*WORK INSTRUCTION*
Search through the entries for the word "just" and copy every line that has it.

*AVAILABLE DATA*
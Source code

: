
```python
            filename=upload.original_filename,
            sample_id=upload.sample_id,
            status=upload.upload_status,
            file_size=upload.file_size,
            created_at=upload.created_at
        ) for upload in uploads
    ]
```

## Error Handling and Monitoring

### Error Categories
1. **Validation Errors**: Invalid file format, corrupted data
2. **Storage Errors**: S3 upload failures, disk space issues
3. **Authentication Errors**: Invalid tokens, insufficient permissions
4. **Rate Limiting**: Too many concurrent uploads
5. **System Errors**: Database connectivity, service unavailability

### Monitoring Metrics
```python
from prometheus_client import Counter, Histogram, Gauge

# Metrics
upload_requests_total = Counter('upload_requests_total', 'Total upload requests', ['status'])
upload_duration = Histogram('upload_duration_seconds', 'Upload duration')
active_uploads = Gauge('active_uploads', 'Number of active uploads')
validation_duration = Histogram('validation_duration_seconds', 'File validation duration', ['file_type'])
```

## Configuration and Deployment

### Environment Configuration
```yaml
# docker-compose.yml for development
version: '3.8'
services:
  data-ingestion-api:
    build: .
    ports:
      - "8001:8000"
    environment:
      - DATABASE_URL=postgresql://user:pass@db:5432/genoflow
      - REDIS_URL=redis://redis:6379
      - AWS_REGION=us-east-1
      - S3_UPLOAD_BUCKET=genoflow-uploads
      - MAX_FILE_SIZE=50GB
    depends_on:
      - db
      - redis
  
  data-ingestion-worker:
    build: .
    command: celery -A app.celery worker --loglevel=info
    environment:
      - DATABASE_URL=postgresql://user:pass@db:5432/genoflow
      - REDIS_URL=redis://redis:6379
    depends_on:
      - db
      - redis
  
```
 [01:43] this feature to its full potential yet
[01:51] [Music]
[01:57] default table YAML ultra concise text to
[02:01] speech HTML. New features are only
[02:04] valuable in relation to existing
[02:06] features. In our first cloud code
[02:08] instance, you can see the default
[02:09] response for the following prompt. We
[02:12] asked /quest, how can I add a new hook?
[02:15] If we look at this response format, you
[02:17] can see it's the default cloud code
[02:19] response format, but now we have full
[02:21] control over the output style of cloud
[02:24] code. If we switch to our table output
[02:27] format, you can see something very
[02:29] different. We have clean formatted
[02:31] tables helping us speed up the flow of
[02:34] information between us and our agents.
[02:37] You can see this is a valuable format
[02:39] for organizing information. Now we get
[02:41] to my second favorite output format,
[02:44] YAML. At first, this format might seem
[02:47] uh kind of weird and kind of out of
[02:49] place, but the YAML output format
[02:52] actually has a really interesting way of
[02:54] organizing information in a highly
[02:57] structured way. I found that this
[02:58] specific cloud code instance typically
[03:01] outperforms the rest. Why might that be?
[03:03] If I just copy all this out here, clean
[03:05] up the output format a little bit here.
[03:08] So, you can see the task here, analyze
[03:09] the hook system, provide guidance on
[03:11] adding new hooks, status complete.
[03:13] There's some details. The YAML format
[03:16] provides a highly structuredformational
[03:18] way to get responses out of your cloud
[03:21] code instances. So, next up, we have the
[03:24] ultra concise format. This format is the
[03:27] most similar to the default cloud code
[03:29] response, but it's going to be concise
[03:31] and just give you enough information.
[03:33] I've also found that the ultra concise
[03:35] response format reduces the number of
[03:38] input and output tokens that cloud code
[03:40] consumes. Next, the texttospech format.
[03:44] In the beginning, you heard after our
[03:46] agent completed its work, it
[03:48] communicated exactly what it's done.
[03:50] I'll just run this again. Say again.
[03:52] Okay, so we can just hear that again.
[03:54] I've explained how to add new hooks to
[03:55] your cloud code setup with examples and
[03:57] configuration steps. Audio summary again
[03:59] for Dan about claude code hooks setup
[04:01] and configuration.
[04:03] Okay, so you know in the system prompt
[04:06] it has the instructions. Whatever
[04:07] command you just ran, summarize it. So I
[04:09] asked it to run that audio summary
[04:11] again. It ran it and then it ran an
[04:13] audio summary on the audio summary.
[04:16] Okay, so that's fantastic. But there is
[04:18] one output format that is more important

*RESPONSE TO THIS EXERCISE*
[03:03] If I just copy all this out here, clean
[03:31] and just give you enough information.
[03:50] I'll just run this again. Say again.
[03:52] Okay, so we can just hear that again.
[04:07] command you just ran, summarize it. So I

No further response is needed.